カズ…たしかに何人かにHOTSNAKESぽいねとかROCKETFROMTHECRYPTぽいねって言われたけど、自分の中では意識してなかったから、えっ?どこが?って感じ。当然、大好きなバンドだし、COWPERSなんてメンバーだったからそういう要素が出てくるのは当たり前だと思ってるけど、前のアルバムはかなり頑張ってdiscotortionぽく作ろうとしていたけど、今回は何も考えてなかった。フラットに「いい感じのものが出てきた」と思えればそれをそのままバンドに持っていってたね。それこそスケールとかもわからないくらいスキルが低いから何かを「狙う」なんてことができないのよ。ここからはコードをマイナーにして暗い感じで展開していこう、とかどうすればできるのか知らない。頭をからっぽにして次の展開が出てきてくれるのを待ってるだけだから、ずっと自分がコピーしてきたROCKETFROMTHECRYPTとかDRIVELIKEJEHU的なものがバーンと出てくるのかもしれない。どうせやるなら聴いたことがないようなバンドになりたかったから、メンバーにも「こういうバンドっぽく」とか「このバンドのここの部分がこうだからちょっと聴いてみて」とか絶対に言わなかった。一番最後の曲はトリビュートとかは関係ないけど、吉村さんのことを考えながら作ったんだよね。だからといって吉村さんのコードワークを模倣してるわけじゃないけど。

ハヤシくんが入ることでリフ以外にもっとコードも使えるかなというのは頭にありましたか?

カズ…色がつくだろうな、と思ったし、逆に色をつけたくない、音を塊にしたい部分もあったからそういうところはテツのギターごとカットして塊になるような音域だけを出すようにした。色っぽく(カラフルに)なっているのは全部テツとベイビーのおかげで、札幌組は本当に骨組みしか作っていないからね。

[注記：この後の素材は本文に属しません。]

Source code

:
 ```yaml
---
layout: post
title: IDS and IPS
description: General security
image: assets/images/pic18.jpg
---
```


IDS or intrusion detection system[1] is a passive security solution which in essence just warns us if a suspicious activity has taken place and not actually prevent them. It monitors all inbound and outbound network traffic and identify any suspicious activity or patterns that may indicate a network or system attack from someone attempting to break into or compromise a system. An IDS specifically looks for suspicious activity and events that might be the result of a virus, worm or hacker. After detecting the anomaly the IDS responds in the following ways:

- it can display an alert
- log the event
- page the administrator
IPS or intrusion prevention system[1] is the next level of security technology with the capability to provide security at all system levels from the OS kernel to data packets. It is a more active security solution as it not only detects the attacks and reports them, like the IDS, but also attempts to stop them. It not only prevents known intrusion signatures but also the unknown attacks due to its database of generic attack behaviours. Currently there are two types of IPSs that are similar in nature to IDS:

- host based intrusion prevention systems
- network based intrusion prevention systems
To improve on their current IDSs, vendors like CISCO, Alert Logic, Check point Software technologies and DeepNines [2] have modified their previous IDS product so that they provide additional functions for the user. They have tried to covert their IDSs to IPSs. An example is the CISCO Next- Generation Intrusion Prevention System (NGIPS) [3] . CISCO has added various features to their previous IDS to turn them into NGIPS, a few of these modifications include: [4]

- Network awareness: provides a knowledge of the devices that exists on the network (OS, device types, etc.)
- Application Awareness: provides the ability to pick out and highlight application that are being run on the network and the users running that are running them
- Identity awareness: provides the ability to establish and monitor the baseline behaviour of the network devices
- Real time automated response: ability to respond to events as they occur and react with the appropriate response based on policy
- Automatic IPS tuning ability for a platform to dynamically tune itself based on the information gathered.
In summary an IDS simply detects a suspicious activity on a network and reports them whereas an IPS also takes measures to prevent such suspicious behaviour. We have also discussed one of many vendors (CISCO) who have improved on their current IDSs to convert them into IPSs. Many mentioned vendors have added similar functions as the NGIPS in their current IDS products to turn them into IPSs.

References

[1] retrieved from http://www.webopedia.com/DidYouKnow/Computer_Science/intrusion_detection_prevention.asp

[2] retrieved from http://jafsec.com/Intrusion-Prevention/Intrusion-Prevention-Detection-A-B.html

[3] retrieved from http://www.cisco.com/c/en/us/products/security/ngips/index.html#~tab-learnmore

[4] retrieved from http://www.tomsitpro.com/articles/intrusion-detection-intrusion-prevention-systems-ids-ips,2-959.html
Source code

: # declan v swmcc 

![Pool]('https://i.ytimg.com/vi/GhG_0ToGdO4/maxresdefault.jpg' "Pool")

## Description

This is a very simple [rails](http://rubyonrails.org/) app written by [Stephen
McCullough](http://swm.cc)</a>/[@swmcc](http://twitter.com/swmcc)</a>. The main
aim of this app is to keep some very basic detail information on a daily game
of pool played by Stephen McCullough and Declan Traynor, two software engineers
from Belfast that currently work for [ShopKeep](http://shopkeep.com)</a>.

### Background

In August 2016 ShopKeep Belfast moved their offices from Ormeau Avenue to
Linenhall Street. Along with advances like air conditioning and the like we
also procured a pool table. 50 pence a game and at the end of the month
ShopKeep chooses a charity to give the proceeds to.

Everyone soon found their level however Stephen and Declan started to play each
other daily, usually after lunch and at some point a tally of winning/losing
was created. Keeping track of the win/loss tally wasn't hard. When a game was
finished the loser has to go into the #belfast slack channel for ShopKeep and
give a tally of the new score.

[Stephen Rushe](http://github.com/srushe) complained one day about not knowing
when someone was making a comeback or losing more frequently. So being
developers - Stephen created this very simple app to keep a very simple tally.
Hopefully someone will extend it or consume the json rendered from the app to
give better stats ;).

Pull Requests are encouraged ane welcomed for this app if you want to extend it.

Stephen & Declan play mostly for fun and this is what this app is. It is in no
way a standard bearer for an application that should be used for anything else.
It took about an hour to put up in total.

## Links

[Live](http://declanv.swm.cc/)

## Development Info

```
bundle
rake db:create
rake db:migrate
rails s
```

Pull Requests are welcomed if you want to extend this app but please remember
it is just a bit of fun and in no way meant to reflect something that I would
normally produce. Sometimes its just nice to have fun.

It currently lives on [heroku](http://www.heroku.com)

やっぱりハヤシくんのギターとハッタくんのベースが入って、大幅に印象が変わった曲もあった?

カズ…それこそ”泄襍”とかだよね。あれは俺の中ではああいう曲じゃなかったし、テツがあの曲をすごく気に入ってくれて「これは俺に任せてくれ」て感じだったからギターを入れてみたらああいう風になって。最後の曲もテツがいなかったらたぶんボツにしていたと思う。ベイビーは”絶瘏”だよね。あの曲、あのベースだから2曲目にもってきたわけだし。あとは”沙”。物足りなかったんだけどベイビーに完全にしてもらった。実はテツのギターをすごい上げたバージョンとか、一切カットしてなくてボリュームもでかいミックスも最初に存在していたんだよね。ジュンさん(録音、ミックスを担当したAEROSCREAMの近田さん)が最初に作ってくれたミックスなんだけど。でもそれだと言い方は適切じゃないけど、なんか普通なんだよね。ギターが当たり前に大きいと普通のギター・ロックになってしまう。それだとツイン・ドラムでバリトン・ギターがいる意味がないんだよ。だからミックスを1回、全部やり直した。全曲ね。最初はジュンさんに骨組みは任せます、ということで一緒に音決めをして、その後は8割がた組み立ててもらって最後に微調整をしましょうという手はずだったんだけど、やっぱりジュンさんはピストルズ(SEXPISTOLS)以降のエコバニ(ECHO&THEBUNNYMEN)とか、イギリス中心のギター・ロックみたいな系譜が自分の中の主軸にあって正統な、まぁ何が正統なんだよ、て話もあるけど(笑)、あれがあの人にとっての正義なの。だからツイン・ドラムでバリトンをブッと上げる音は彼の中では主軸ではないわけで、当然、ギターとベースをちゃんと入れてからバリトンのバランスをみる感じになっちゃうけど、それだと究極、別に俺(バリトン)がいなくてもいいという話になっちゃうんだよね。だってこっちの2人(ハヤシとハッタ)に弾いてもらえば、2人の方がスキルも上だしギターとベースの方が当然バランスも取れているから世の中のバンドはみんなギターとベースでやっているわけなんだからね。でもそのミックスだと俺の音はもうカットしちゃってもいいんですよ、という話になっちゃう。前のアルバムのときは「こんな音ありえないよ」て言いながら俺がずっと後ろにいて、「コイツがこうしろって言うからしょうがねぇや」という感じのミックスだったと思うけど(笑)、今回はジュンさんがかなり掴んでくれてたから作業はかなり任せてました。このサード・アルバムで一番こだわったのは「好き」な音で好きなことするってこと。いい音かどうかなんて気にしないで好きか嫌いかだけでジャッジしたの。誰が作ったのか知らない常識っていう正論を軸にするのをやめて、いい音とか正しいこととかの価値観を改めたかったっていう大袈裟なものでも無くて、もう20年も音楽やってんだから自分らしく好きにすればいいんでない?ってだけ。自分の耳だけを頼りに頑固な偏屈が頑なにこだわった音ではないと思うんだよね。ただの偏屈なりの自由っていうか(笑)脱力かな?脱力かも。サードの音を聴いて中尾憲太郎が凄く褒めてくれたんだけど、自分の「好き」だけで作った偏っているであろうアルバムをああいうまっとうな音を出すスキルの高い人物に評価してもらえて凄く嬉しかった。って言ってもSNSもやってないし雑誌にレビューが載ってる訳でもないから直接あったレスポンスってのは、メールくれた憲ちゃんとmilkcowのツルくんくらいだけど、この2人に好きって言ってもらえただけで作った甲斐があったかな(笑)あとは直接、通信販売でアルバムを買ってくれた人ともコミュニケーションできたのがありがたい経験だった。アルバムの感想などを送ってくれた人もいて嬉しかったよ。